Exercise aim :: Transcribe, word for word and without additions, each line below from the one containing "steps from Vantage" through the one containing "- [ ] Rent mic", both ends included.

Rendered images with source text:
============
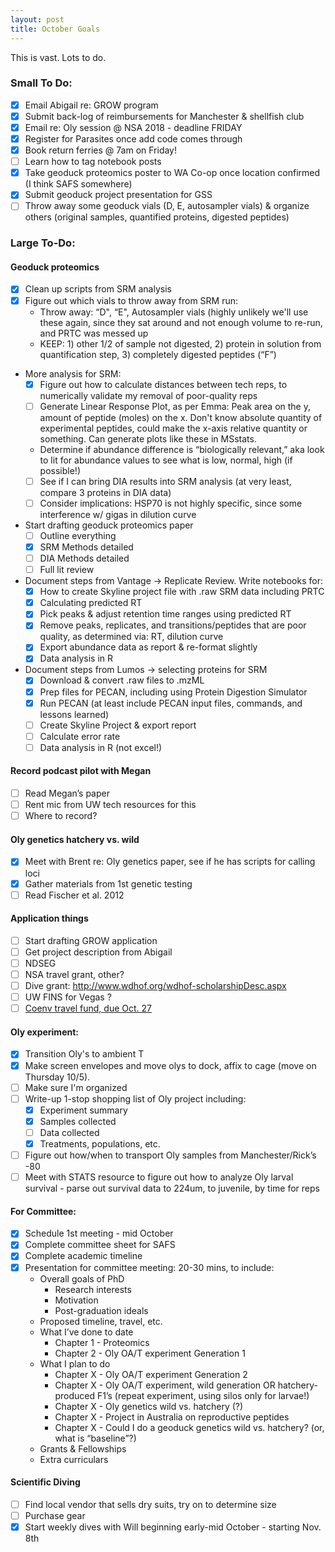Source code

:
 ```yaml
---
layout: post
title: October Goals
---
```


This is vast. Lots to do.

### Small To Do:

- [X] Email Abigail re: GROW program
- [X] Submit back-log of reimbursements for Manchester & shellfish club
- [X] Email re: Oly session @ NSA 2018 - deadline FRIDAY
- [X] Register for Parasites once add code comes through
- [X] Book return ferries @ 7am on Friday! 
- [ ] Learn how to tag notebook posts
- [X] Take geoduck proteomics poster to WA Co-op once location confirmed (I think SAFS somewhere)
- [X] Submit geoduck project presentation for GSS
- [ ] Throw away some geoduck vials (D, E, autosampler vials) & organize others (original samples, quantified proteins, digested peptides)

### Large To-Do:

#### Geoduck proteomics
 - [X] Clean up scripts from SRM analysis
 - [X] Figure out which vials to throw away from SRM run:
     * Throw away: “D", “E", Autosampler vials (highly unlikely we'll use these again, since they sat around and not enough volume to re-run, and PRTC was messed up 
     * KEEP: 1) other 1/2 of sample not digested, 2) protein in solution from quantification step, 3) completely digested peptides (“F”)
  * More analysis for SRM:
     - [X] Figure out how to calculate distances between tech reps, to numerically validate my removal of poor-quality reps
     - [ ] Generate Linear Response Plot, as per Emma:  Peak area on the y, amount of peptide (moles) on the x. Don't know absolute quantity of experimental peptides, could make the x-axis relative quantity or something. Can generate plots like these in MSstats.
     * Determine if abundance difference is “biologically relevant,” aka look to lit for abundance values to see what is low, normal, high (if possible!)
     - [ ] See if I can bring DIA results into SRM analysis (at very least, compare 3 proteins in DIA data)
     - [ ] Consider implications: HSP70 is not highly specific, since some interference w/ gigas in dilution curve
 * Start drafting geoduck proteomics paper
     - [ ] Outline everything
     - [X] SRM Methods detailed
     - [ ] DIA Methods detailed
     - [ ] Full lit review
 * Document steps from Vantage -> Replicate Review. Write notebooks for: 
     - [X] How to create Skyline project file with .raw SRM data including PRTC
     - [X] Calculating predicted RT 
     - [X] Pick peaks & adjust retention time ranges using predicted RT
     - [X] Remove peaks, replicates, and transitions/peptides that are poor quality, as determined via:  RT, dilution curve
     - [X] Export abundance data as report & re-format slightly
     - [X] Data analysis in R
  * Document steps from Lumos -> selecting proteins for SRM
     - [X] Download & convert .raw files to .mzML
     - [X] Prep files for PECAN, including using Protein Digestion Simulator
     - [X] Run PECAN (at least include PECAN input files, commands, and lessons learned)
     - [ ] Create Skyline Project & export report
     - [ ] Calculate error rate
     - [ ] Data analysis in R (not excel!)
  
#### Record podcast pilot with Megan 
 - [ ] Read Megan’s paper
 - [ ] Rent mic from UW tech resources for this 
 - [ ] Where to record? 

#### Oly genetics hatchery vs. wild
 - [X] Meet with Brent re: Oly genetics paper, see if he has scripts for calling loci
 - [X] Gather materials from 1st genetic testing
 - [ ] Read Fischer et al. 2012

#### Application things
 - [ ] Start drafting GROW application
 - [ ] Get project description from Abigail
 - [ ] NDSEG
 - [ ] NSA travel grant, other?
 - [ ] Dive grant: http://www.wdhof.org/wdhof-scholarshipDesc.aspx
 - [ ] UW FINS for Vegas ?
 - [ ] [Coenv travel fund, due Oct. 27](https://environment.uw.edu/students/student-resources/scholarships-funding/student-travel-meeting-fund/)
 
#### Oly experiment:
 - [X] Transition Oly's to ambient T
 - [X] Make screen envelopes and move olys to dock, affix to cage (move on Thursday 10/5). 
 - [ ] Make sure I'm organized
 - [ ] Write-up 1-stop shopping list of Oly project including:
     - [X] Experiment summary
     - [X] Samples collected
     - [ ] Data collected
     - [X] Treatments, populations, etc.
 - [ ] Figure out how/when to transport Oly samples from Manchester/Rick’s -80
 - [ ] Meet with STATS resource to figure out how to analyze Oly larval survival - parse out survival data to 224um, to juvenile, by time for reps
 
#### For Committee: 
 - [X] Schedule 1st meeting - mid October
 - [X] Complete committee sheet for SAFS
 - [X] Complete academic timeline 
 - [X] Presentation for committee meeting: 20-30 mins, to include:
     * Overall goals of PhD
         * Research interests
         * Motivation
         * Post-graduation ideals
     * Proposed timeline, travel, etc.
     * What I’ve done to date
         * Chapter 1 - Proteomics
         * Chapter 2 - Oly OA/T experiment Generation 1
     * What I plan to do
         * Chapter X - Oly OA/T experiment Generation 2
         * Chapter X - Oly OA/T experiment, wild generation OR hatchery-produced F1’s (repeat experiment, using silos only for larvae!)
         * Chapter X - Oly genetics wild vs. hatchery (?)
         * Chapter X - Project in Australia on reproductive peptides
         * Chapter X - Could I do a geoduck genetics wild vs. hatchery? (or, what is “baseline”?)
     * Grants & Fellowships
     * Extra curriculars

#### Scientific Diving  
 - [ ] Find local vendor that sells dry suits, try on to determine size
 - [ ] Purchase gear 
 - [X] Start weekly dives with Will beginning early-mid October - starting Nov. 8th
============
Result of this exercise ::
 * Document steps from Vantage -> Replicate Review. Write notebooks for: 
     - [X] How to create Skyline project file with .raw SRM data including PRTC
     - [X] Calculating predicted RT 
     - [X] Pick peaks & adjust retention time ranges using predicted RT
     - [X] Remove peaks, replicates, and transitions/peptides that are poor quality, as determined via:  RT, dilution curve
     - [X] Export abundance data as report & re-format slightly
     - [X] Data analysis in R
  * Document steps from Lumos -> selecting proteins for SRM
     - [X] Download & convert .raw files to .mzML
     - [X] Prep files for PECAN, including using Protein Digestion Simulator
     - [X] Run PECAN (at least include PECAN input files, commands, and lessons learned)
     - [ ] Create Skyline Project & export report
     - [ ] Calculate error rate
     - [ ] Data analysis in R (not excel!)
  
#### Record podcast pilot with Megan 
 - [ ] Read Megan’s paper
 - [ ] Rent mic from UW tech resources for this 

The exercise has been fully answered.